WHAT TO DO:
Copy out all lines in the data below containing the string "Excel".

Collected data
_ _ _

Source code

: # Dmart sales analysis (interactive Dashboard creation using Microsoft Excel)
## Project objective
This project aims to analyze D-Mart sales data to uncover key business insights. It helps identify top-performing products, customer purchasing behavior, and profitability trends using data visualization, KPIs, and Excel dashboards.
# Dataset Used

_ _ _

OUTPUT FOR THIS EXERCISE:
: # Dmart sales analysis (interactive Dashboard creation using Microsoft Excel)
This project aims to analyze D-Mart sales data to uncover key business insights. It helps identify top-performing products, customer purchasing behavior, and profitability trends using data visualization, KPIs, and Excel dashboards.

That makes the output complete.